Raleigh, N.C. – The finish was unceremonious, a clunky display of frayed passes, uneven scoring chances and brittle defending.
But the 11 games before the Wild sputtered 6-2 to the Hurricanes on Saturday in front of an announced 18,680 at PNC Arena, a loss that extinguished the second-longest point streak in franchise history (8-0-3) and simultaneously wiped out a run of five consecutive victories, could end up being one of the most important segments of the season.
"We haven't worked this hard and sacrificed as much as we have to let one game just deteriorate everything we've built," defenseman Matt Dumba said.

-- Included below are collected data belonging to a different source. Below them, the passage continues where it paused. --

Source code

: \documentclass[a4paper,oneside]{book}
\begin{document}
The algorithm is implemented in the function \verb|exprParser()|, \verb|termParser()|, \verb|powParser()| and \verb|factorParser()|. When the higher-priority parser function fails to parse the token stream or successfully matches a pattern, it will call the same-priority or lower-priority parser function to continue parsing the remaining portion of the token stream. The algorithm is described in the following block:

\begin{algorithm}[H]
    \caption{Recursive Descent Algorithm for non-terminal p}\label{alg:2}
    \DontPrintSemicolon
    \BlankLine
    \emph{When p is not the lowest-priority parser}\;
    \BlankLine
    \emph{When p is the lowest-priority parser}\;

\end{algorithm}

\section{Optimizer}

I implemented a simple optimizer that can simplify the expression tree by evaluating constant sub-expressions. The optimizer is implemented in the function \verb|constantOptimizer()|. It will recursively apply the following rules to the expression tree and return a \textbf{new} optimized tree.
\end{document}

Still wearing the effects of a 1-6 start that matured into a 4-9 slump, the Wild was anchored to the bottom of the NHL standings when it wrapped up a four-game road trip Nov. 12 in Los Angeles. Three-plus weeks later, it's just shy of the playoff pace in the Western Conference — a turnaround fueled by steady goaltending, opportunistic scoring and mostly reliable special teams.
Since its point streak started Nov. 14, the Wild's 5-on-5 save percentage is among the best in the NHL at .940. Before then, it sat 27th at .902.

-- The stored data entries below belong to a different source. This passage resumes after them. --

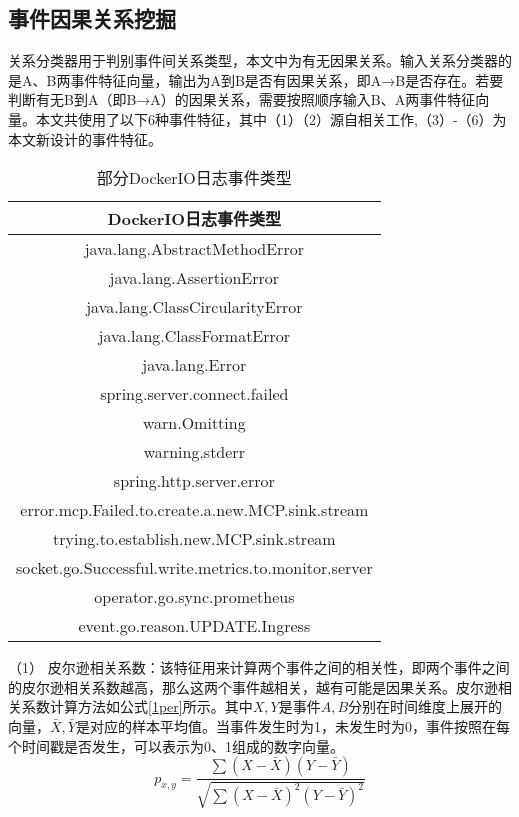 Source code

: \subsection{事件因果关系挖掘}
关系分类器用于判别事件间关系类型，本文中为有无因果关系。输入关系分类器的是A、B两事件特征向量，输出为A到B是否有因果关系，即A→B是否存在。若要判断有无B到A（即B→A）的因果关系，需要按照顺序输入B、A两事件特征向量。本文共使用了以下6种事件特征，其中（1）（2）源自相关工作\cite{nie2016mining-causality-graph},（3）-（6）为本文新设计的事件特征。
\newpage
\begin{table}[htbp]
    \centering
    \caption{部分DockerIO日志事件类型}
    \label{dockerio-event}
    \begin{tabular}{c}
    \toprule[1.5pt]
    DockerIO日志事件类型                                       \\ \midrule[1.5pt]
    java.lang.AbstractMethodError                        \\
    java.lang.AssertionError                             \\
    java.lang.ClassCircularityError                      \\
    java.lang.ClassFormatError                           \\
    java.lang.Error                                      \\
    spring.server.connect.failed                         \\
    warn.Omitting                                        \\
    warning.stderr                                       \\
    spring.http.server.error                             \\
    error.mcp.Failed.to.create.a.new.MCP.sink.stream     \\
    trying.to.establish.new.MCP.sink.stream              \\
    socket.go.Successful.write.metrics.to.monitor.server \\
    operator.go.sync.prometheus                          \\
    event.go.reason.UPDATE.Ingress                       \\ \bottomrule[1.5pt]
    \end{tabular}
\end{table}

（1） 皮尔逊相关系数：该特征用来计算两个事件之间的相关性，即两个事件之间的皮尔逊相关系数越高，那么这两个事件越相关，越有可能是因果关系。皮尔逊相关系数计算方法如公式\ref{1per}所示。其中$X,Y$是事件$A,B$分别在时间维度上展开的向量，$\bar{X},\bar{Y}$是对应的样本平均值。当事件发生时为1，未发生时为0，事件按照在每个时间戳是否发生，可以表示为0、1组成的数字向量。
\begin{equation}
    p_{x, y}=\frac{\sum(X-\bar{X})(Y-\bar{Y})}{\sqrt{\sum(X-\bar{X})^{2}(Y-\bar{Y})^{2}}}\label{1per}
\end{equation}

The Wild scored 40 goals in that span and operated at a 23.1% efficiency on the power play, also among the top outputs in the league.
Not all these strengths, though, showed up in Carolina, where Sebastian Aho flexed his star power by scoring a hat trick en route to a five-point night.
"We know our game, the style we have to play," Dumba said, "and we kind of just fell into their game."